I had a photo of my daughter being fitted for her wedding dress. The Dressmaker was a painting from the time I took the photo. Five years later, I am finally getting to paint it. The original photo had poor lighting and a cluttered background. I used my photo program to exaggerate the lighting and printed a highly contrasted reference photo. To go along with the theme of my painting, I used India paper, which looks rough and "handmade". It has imperfections that look like fabric and really soaks up the water and paint. You can lift out, but must be careful. I "invented" a watercolor eraser by wiring a strip of micro cleaning sponge around the tip of an old brush. This helped me be more exact about lifting without scrubbing too hard.I also used the traditional sketchbook value study with pencil and water so that by the time I got to draw on the paper, I was very familiar with what I wanted to do. I used rabatment to enlarge the photo to fit the paper, being careful not to erase much and leave any ghosts on this soft paper.
This was important, because usually when I am excited about a painting and plunge right in, I end up struggling to correct mistakes that should have been worked out before.

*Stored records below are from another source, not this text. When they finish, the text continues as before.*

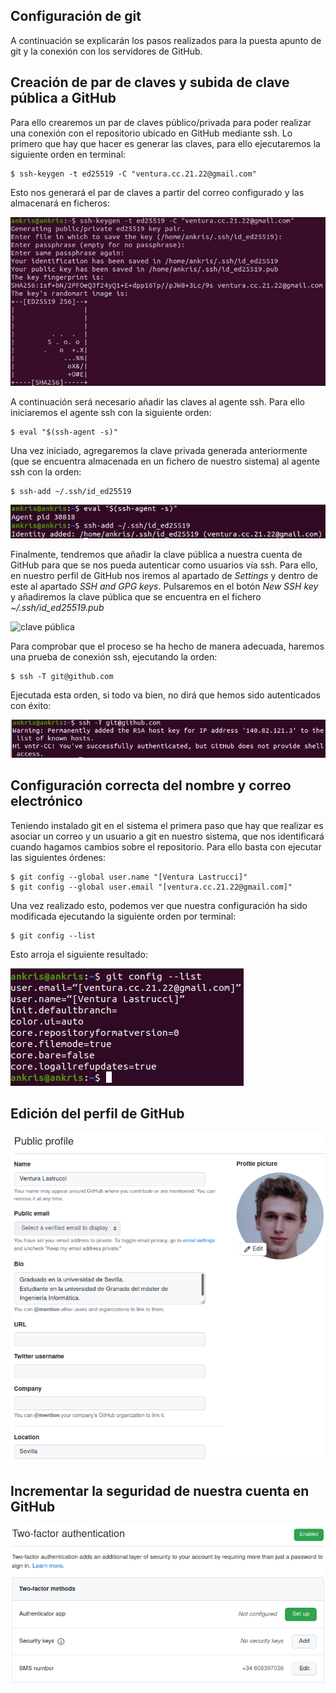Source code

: ## Configuración de git

A continuación se explicarán los pasos realizados para la puesta apunto de git
y la conexión con los servidores de GitHub.

## Creación de par de claves y subida de clave pública a GitHub

Para ello crearemos un par de claves público/privada para poder realizar
una conexión con el repositorio ubicado en GitHub mediante ssh.
Lo primero que hay que hacer es generar las claves, para ello ejecutaremos
la siguiente orden en terminal:

```console
$ ssh-keygen -t ed25519 -C "ventura.cc.21.22@gmail.com"
```

Esto nos generará el par de claves a partir del correo configurado y
las almacenará en ficheros:

![Generación claves](./Imagenes/generar-clave.png)

A continuación será necesario añadir las claves al agente ssh. Para ello
iniciaremos el agente ssh con la siguiente orden:

```console
$ eval "$(ssh-agent -s)"
```

Una vez iniciado, agregaremos la clave privada generada anteriormente (que se
encuentra almacenada en un fichero de nuestro sistema) al agente ssh con la
orden:

```console
$ ssh-add ~/.ssh/id_ed25519
```

![](./Imagenes/agregar-clave.png)

Finalmente, tendremos que añadir la clave pública a nuestra cuenta de GitHub
para que se nos pueda autenticar como usuarios vía ssh. Para ello, en nuestro
perfil de GitHub nos iremos al apartado de *Settings* y dentro de este al
apartado *SSH and GPG keys*. Pulsaremos en el botón *New SSH key* y añadiremos
la clave pública que se encuentra en el fichero *~/.ssh/id_ed25519.pub*

![clave pública](./Imagenes/añadir-clave.png)

Para comprobar que el proceso se ha hecho de manera adecuada, haremos una prueba
de conexión ssh, ejecutando la orden:

```console
$ ssh -T git@github.com
```

Ejecutada esta orden, si todo va bien, no dirá que hemos sido autenticados
con éxito:

![conexión](./Imagenes/check-conexion.png)

## Configuración correcta del nombre y correo electrónico

Teniendo instalado git en el sistema el primera paso que hay que realizar es
asociar un correo y un usuario a git en nuestro sistema, que nos identificará
cuando hagamos cambios sobre el repositorio. Para ello basta con ejecutar las
siguientes órdenes:

```console
$ git config --global user.name "[Ventura Lastrucci]"
$ git config --global user.email "[ventura.cc.21.22@gmail.com]"
```
Una vez realizado esto, podemos ver que nuestra configuración ha sido modificada
ejecutando la siguiente orden por terminal:

```console
$ git config --list
```

Esto arroja el siguiente resultado:

![Configuración git](./Imagenes/configuracion-nombre-mail.png)

## Edición del perfil de GitHub

![](./Imagenes/perfil.png)

## Incrementar la seguridad de nuestra cuenta en GitHub
![](./Imagenes/segundo-factor-autenticacion.png)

I had been watching an art series about old Masters and Rembrandt "Chiaroscuro". This painting begged to be painted with that as inspiration. I left out the clutter in the background but added a mirror to reflect us watching my daughter in her special moment.
While the painting is essentially a portrait of this talented seamstress, this is one of those paintings I've done for myself. As I painted, I thought back to all of the memories we made during the preparations for her big day, and truly enjoyed the process.
Happy Painting! :)
Finished! Guacamole- Still life with Avocado, Limes and Cherry Tomatoes.
I love the complimentary violet-green combination- that happened quite by accident, but once I realized what it was doing I exaggerated it even more.
I still think the avocado could be darker, but I hate to lose the glazing effect, so it will have to be a little unripe for this one.
On to the next in the series! :)
This week I continued working on Still Life for an upcoming exhibit. I found some great avocados and cherry tomatoes in my kitchen and went in search of a shiny metal pitcher for reflections. I only found this pedestal bowl, which would be perfect for a fresh batch of Guacamole. I wanted to continue the practice with the lace but liked the idea of the red and green against the black and white checks. I challenged myself to make the avocado NOT look like a pear, but that may be a lost cause. I did end up with a wonderful glazing layered effect and learned a lot. ( After I was finished, I happened to think I shoulda used my glass pitcher filled with sangria... maybe not a good idea after all....)
I think it is important to share our process with others, just as we gain from watching other artists work.